Where does the string "работы" appear? Copy every line of the entries below that holds it.

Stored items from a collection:
'''
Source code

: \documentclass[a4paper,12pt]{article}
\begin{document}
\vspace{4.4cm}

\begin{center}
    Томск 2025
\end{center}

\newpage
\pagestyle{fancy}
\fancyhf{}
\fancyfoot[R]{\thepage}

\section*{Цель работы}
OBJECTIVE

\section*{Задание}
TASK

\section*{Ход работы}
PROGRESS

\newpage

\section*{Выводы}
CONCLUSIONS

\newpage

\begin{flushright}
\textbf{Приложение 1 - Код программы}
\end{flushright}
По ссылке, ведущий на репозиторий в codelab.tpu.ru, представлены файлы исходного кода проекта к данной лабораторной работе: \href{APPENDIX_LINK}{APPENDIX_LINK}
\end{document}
'''
PROBLEM SOLUTION:
\section*{Цель работы}
\section*{Ход работы}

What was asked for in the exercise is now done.